Definitely check out this article: http://www.ncbi.nlm.nih.gov/pubmed/21849665

Sci Transl Med. 2011 Aug 17;3(96):96ra77. doi: 10.1126/scitranslmed.3001318.

Discovery and preclinical validation of drug indications using compendia of public gene expression data.

Sirota M, Dudley JT, Kim J, Chiang AP, Morgan AA, Sweet-Cordero A, Sage J, Butte AJ.
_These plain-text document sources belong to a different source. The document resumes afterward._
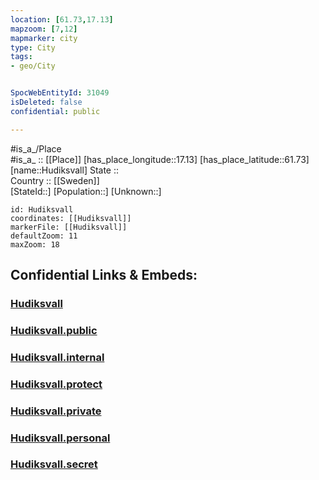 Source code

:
```yaml
---
location: [61.73,17.13] 
mapzoom: [7,12] 
mapmarker: city 
type: City
tags:
- geo/City


SpocWebEntityId: 31049
isDeleted: false
confidential: public

---
```

#is_a_/Place  
#is_a_ :: [[Place]] 
[has_place_longitude::17.13] 
[has_place_latitude::61.73] 
[name::Hudiksvall] 
State ::  
Country :: [[Sweden]]  
[StateId::] 
[Population::] 
[Unknown::] 


```leaflet
id: Hudiksvall
coordinates: [[Hudiksvall]] 
markerFile: [[Hudiksvall]] 
defaultZoom: 11 
maxZoom: 18
```


## Confidential Links & Embeds: 

### [Hudiksvall](/_Standards/Earth/Continent/Europe/Europe~North/Sweden/Provinces~Sweden/Gävleborg/City/Hudiksvall.md) 

### [Hudiksvall.public](/_public/Earth/Continent/Europe/Europe~North/Sweden/Provinces~Sweden/Gävleborg/City/Hudiksvall.public.md) 

### [Hudiksvall.internal](/_internal/Earth/Continent/Europe/Europe~North/Sweden/Provinces~Sweden/Gävleborg/City/Hudiksvall.internal.md) 

### [Hudiksvall.protect](/_protect/Earth/Continent/Europe/Europe~North/Sweden/Provinces~Sweden/Gävleborg/City/Hudiksvall.protect.md) 

### [Hudiksvall.private](/_private/Earth/Continent/Europe/Europe~North/Sweden/Provinces~Sweden/Gävleborg/City/Hudiksvall.private.md) 

### [Hudiksvall.personal](/_personal/Earth/Continent/Europe/Europe~North/Sweden/Provinces~Sweden/Gävleborg/City/Hudiksvall.personal.md) 

### [Hudiksvall.secret](/_secret/Earth/Continent/Europe/Europe~North/Sweden/Provinces~Sweden/Gävleborg/City/Hudiksvall.secret.md)

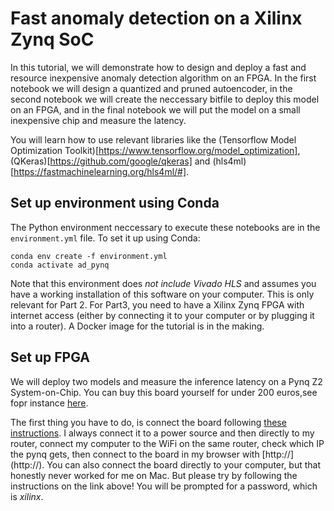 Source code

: # Fast anomaly detection on a Xilinx Zynq SoC

In this tutorial, we will demonstrate how to design and deploy a fast and resource inexpensive anomaly detection algorithm on an FPGA.
In the first notebook we will design a quantized and pruned autoencoder, in the second notebook we will create the neccessary bitfile to deploy this model on an FPGA, and in the final notebook we will put the model on a small inexpensive chip and measure the latency.

You will learn how to use relevant libraries like the (Tensorflow Model Optimization Toolkit)[https://www.tensorflow.org/model_optimization], (QKeras)[https://github.com/google/qkeras] and (hls4ml)[https://fastmachinelearning.org/hls4ml/#].

## Set up environment using Conda
The Python environment neccessary to execute these notebooks are in the `environment.yml` file. To set it up using Conda:
```
conda env create -f environment.yml
conda activate ad_pynq
```

Note that this environment does *not include Vivado HLS* and assumes you have a working installation of this software on your computer. This is only relevant for Part 2. For Part3, you need to have a Xilinx Zynq FPGA with internet access (either by connecting it to your computer or by plugging it into a router).
A Docker image for the tutorial is in the making.

## Set up FPGA

We will deploy two models and measure the inference latency on a Pynq Z2 System-on-Chip. You can buy this board yourself for under 200 euros,see fopr instance [here](https://www.newark.com/tul-corporation/1m1-m000127dva/tul-pynq-z2-advanced-kit-rohs/dp/69AC1753).


The first thing you have to do, is connect the board following [these instructions](https://pynq.readthedocs.io/en/latest/getting_started/pynq_z2_setup.html). I always connect it to a power source and then directly to my router, connect my computer to the WiFi on the same router, check which IP the pynq gets, then connect to the board in my browser with [http://<board IP address>](http://<board IP address>). You can also connect the board directly to your computer, but that honestly never worked for me on Mac. But please try by following the instructions on the link above! You will be prompted for a password, which is *xilinx*.
  
  
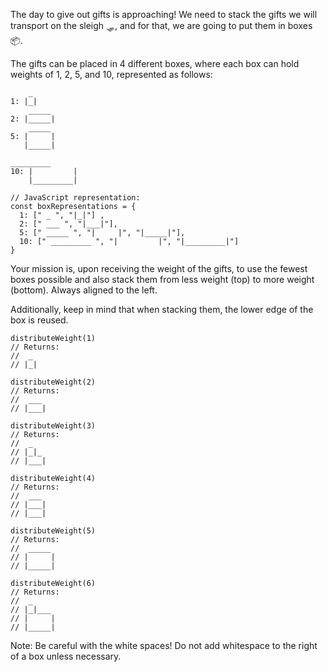 The day to give out gifts is approaching! We need to stack the gifts we will transport on the sleigh 🛷, and for that, we are going to put them in boxes 📦.

The gifts can be placed in 4 different boxes, where each box can hold weights of 1, 2, 5, and 10, represented as follows:

```
    _
1: |_|
    _____
2: |_____|
    _____
5: |     |
   |_____|

_________
10: |         |
    |_________|

// JavaScript representation:
const boxRepresentations = {
  1: [" _ ", "|_|"] ,
  2: [" ___ ", "|___|"],
  5: [" _____ ", "|     |", "|_____|"],
  10: [" _________ ", "|         |", "|_________|"]
}
```

Your mission is, upon receiving the weight of the gifts, to use the fewest boxes possible and also stack them from less weight (top) to more weight (bottom). Always aligned to the left.

Additionally, keep in mind that when stacking them, the lower edge of the box is reused.

```
distributeWeight(1)
// Returns:
//  _
// |_|

distributeWeight(2)
// Returns:
//  ___
// |___|

distributeWeight(3)
// Returns:
//  _
// |_|_
// |___|

distributeWeight(4)
// Returns:
//  ___
// |___|
// |___|

distributeWeight(5)
// Returns:
//  _____
// |     |
// |_____|

distributeWeight(6)
// Returns:
//  _
// |_|___
// |     |
// |_____|
```

Note: Be careful with the white spaces! Do not add whitespace to the right of a box unless necessary.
Abstract: The application of established drug compounds to new therapeutic indications, known as drug repositioning, offers several advantages over traditional drug development, including reduced development costs and shorter paths to approval. Recent approaches to drug repositioning use high-throughput experimental approaches to assess a compound's potential therapeutic qualities. Here, we present a systematic computational approach to predict novel therapeutic indications on the basis of comprehensive testing of molecular signatures in drug-disease pairs. We integrated gene expression measurements from 100 diseases and gene expression measurements on 164 drug compounds, yielding predicted therapeutic potentials for these drugs. We recovered many known drug and disease relationships using computationally derived therapeutic potentials and also predict many new indications for these 164 drugs. We experimentally validated a prediction for the antiulcer drug cimetidine as a candidate therapeutic in the treatment of lung adenocarcinoma, and demonstrate its efficacy both in vitro and in vivo using mouse xenograft models. This computational method provides a systematic approach for repositioning established drugs to treat a wide range of human diseases.

and this article: http://www.ncbi.nlm.nih.gov/pubmed/21849664

Sci Transl Med. 2011 Aug 17;3(96):96ra76. doi: 10.1126/scitranslmed.3002648.

Computational repositioning of the anticonvulsant topiramate for inflammatory bowel disease. Dudley JT, Sirota M, Shenoy M, Pai RK, Roedder S, Chiang AP, Morgan AA, Sarwal MM, Pasricha PJ, Butte AJ.

Abstract: Inflammatory bowel disease (IBD) is a chronic inflammatory disorder of the gastrointestinal tract for which there are few safe and effective therapeutic options for long-term treatment and disease maintenance. Here, we applied a computational approach to discover new drug therapies for IBD in silico, using publicly available molecular data reporting gene expression in IBD samples and 164 small-molecule drug compounds. Among the top compounds predicted to be therapeutic for IBD by our approach were prednisolone, a corticosteroid used to treat IBD, and topiramate, an anticonvulsant drug not previously described to have efficacy for IBD or any related disorders of inflammation or the gastrointestinal tract. Using a trinitrobenzenesulfonic acid (TNBS)-induced rodent model of IBD, we experimentally validated our topiramate prediction in vivo. Oral administration of topiramate significantly reduced gross pathological signs and microscopic damage in primary affected colon tissue in the TNBS-induced rodent model of IBD. These findings suggest that topiramate might serve as a therapeutic option for IBD in humans and support the use of public molecular data and computational approaches to discover new therapeutic options for disease.

Both papers are from Atul Butte's lab, and if you google his name with "high school" you'll get some very nice write-ups on internship projects he's mentored on mining public microarray data...

Yes... Here are few studies where we used publicly available microarray data to study plant stress biology

• STIF: Identification of stress-upregulated transcription factor binding sites in Arabidopsis thaliana.
• STIFDB-Arabidopsis Stress Responsive Transcription Factor DataBase.
• STIFDB2: an updated version of plant stress-responsive transcription factor database with additional stress signals, stress-responsive transcription factor binding sites and stress-responsive genes in Arabidopsis and rice.
• Comparative analyses of stress-responsive genes in Arabidopsis thaliana: insight from genomic data mining, functional enrichment, pathway analysis and phenomics.

Data is out there, all you need is... rational, relevant and challenging questions.